Chapter 17 of 23 · 3857 words · ~19 min read

Part 17

I saw but one new bird in Kentucky, namely, the lark finch, and but one pair of those. This is a Western bird of the sparrow kind which is slowly making its way eastward, having been found as far east as Long Island. I was daily on the lookout for it, but saw none till I was about leaving this part of the State. Near old Governor Shelby's place in Boyle County, as we were driving along the road, my eye caught a grayish brown bird like the skylark, but with a much more broad and beautifully marked tail. It suggested both a lark and a sparrow, and I knew at once it was the lark finch I had been looking for. It alighted on some low object in a plowed field, and with a glass I had a good view of it—a very elegant, distinguished-appearing bird for one clad in the sparrow suit, the tail large and dark, with white markings on the outer web of the quills. Much as I wanted to hear his voice, he would not sing, and it was not till I reached Adams County, Illinois, that I saw another one and heard the song. Driving about the country here—which, by the way, reminded me more of the blue-grass region than anything I saw outside of Kentucky—with a friend, I was again on the lookout for the new bird, but had begun to think it was not a resident, when I espied one on the fence by the roadside. It failed to sing, but farther on we saw another one which alighted upon a fruit-tree near us. We paused to look and to listen, when instantly it struck up and gave us a good sample of its musical ability. It was both a lark and a sparrow song; or, rather, the notes of a sparrow uttered in the continuous and rapid manner of the skylark,—a pleasing performance, but not meriting the praise I had heard bestowed upon it.

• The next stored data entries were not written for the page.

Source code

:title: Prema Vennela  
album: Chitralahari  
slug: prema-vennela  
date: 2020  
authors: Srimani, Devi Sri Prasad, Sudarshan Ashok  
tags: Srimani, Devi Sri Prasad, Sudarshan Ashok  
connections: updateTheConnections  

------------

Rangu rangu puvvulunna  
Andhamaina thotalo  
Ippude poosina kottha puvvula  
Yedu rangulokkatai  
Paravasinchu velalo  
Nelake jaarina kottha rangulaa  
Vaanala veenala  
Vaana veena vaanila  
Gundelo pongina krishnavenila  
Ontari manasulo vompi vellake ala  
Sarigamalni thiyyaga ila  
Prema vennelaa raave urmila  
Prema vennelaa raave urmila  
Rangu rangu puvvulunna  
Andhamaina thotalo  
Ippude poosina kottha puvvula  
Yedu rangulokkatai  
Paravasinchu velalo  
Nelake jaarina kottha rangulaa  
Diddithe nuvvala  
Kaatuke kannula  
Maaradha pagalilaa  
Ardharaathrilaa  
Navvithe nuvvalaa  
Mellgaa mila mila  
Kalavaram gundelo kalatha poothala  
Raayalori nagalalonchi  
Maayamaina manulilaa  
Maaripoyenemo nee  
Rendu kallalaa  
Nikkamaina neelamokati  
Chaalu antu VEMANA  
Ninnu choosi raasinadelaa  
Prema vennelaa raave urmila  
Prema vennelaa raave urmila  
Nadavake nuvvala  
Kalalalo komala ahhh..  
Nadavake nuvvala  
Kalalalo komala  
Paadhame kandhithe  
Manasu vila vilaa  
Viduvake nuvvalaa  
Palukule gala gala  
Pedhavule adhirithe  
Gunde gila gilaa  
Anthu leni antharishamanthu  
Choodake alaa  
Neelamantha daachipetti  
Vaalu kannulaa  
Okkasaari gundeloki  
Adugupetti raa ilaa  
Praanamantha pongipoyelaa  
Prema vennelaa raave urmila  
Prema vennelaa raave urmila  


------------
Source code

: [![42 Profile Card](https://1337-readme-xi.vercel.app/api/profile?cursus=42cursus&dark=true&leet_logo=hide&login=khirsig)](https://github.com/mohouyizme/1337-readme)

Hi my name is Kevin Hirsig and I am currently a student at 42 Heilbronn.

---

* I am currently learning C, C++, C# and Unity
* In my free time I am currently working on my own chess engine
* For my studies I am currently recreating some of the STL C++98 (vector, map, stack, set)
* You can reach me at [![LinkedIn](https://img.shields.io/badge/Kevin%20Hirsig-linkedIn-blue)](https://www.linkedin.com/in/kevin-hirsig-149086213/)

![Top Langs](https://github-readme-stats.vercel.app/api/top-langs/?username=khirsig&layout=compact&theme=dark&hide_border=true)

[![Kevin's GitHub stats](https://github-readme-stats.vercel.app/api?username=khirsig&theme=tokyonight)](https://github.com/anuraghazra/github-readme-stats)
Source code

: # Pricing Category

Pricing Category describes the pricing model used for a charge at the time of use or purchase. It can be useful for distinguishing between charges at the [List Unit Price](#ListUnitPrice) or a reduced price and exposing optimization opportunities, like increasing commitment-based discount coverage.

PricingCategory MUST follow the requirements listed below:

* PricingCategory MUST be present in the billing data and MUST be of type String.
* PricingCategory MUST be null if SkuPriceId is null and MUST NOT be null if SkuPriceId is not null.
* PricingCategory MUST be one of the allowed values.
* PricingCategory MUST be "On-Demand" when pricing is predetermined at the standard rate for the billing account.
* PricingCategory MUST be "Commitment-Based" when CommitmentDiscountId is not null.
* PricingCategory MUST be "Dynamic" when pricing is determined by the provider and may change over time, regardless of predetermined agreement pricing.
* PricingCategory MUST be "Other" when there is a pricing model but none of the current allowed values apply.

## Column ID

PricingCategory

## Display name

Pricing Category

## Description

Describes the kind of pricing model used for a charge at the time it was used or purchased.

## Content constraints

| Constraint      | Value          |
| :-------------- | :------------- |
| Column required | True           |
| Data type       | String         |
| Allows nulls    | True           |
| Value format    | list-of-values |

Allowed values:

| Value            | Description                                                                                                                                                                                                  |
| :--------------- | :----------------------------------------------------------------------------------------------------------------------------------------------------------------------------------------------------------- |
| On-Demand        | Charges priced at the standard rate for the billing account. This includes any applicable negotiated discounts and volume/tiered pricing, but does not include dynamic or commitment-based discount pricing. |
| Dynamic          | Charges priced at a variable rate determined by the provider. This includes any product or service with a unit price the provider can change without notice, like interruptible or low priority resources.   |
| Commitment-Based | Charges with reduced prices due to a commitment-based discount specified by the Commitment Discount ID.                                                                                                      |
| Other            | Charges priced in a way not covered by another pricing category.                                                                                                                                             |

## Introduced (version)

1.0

In Kentucky and Illinois, and probably throughout the West and Southwest, certain birds come to the front and are conspicuous which we see much less of in the East. The blue jay seems to be a garden and orchard bird, and to build about dwellings as familiarly as the robin does with us. There must be dozens of these birds in this part of the country where there is but one in New England. And the brown thrashers—in Illinois they were as common along the highways as song sparrows or chippies are with us, and nearly as familiar. So also were the turtle doves and meadowlarks. That the Western birds should be more tame and familiar than the same species in the East is curious enough. From the semi-domestication of so many of the English birds, when compared with our own, we infer that the older the country, the more the birds are changed in this respect; yet the birds of the Mississippi Valley are less afraid of man than those of the valley of the Hudson or the Connecticut. Is it because the homestead, with its trees and buildings, affords the birds on the great treeless prairies their first and almost only covert? Where could the perchers perch till trees and fences and buildings offered? For this reason they would at once seek the vicinity of man and become familiar with him.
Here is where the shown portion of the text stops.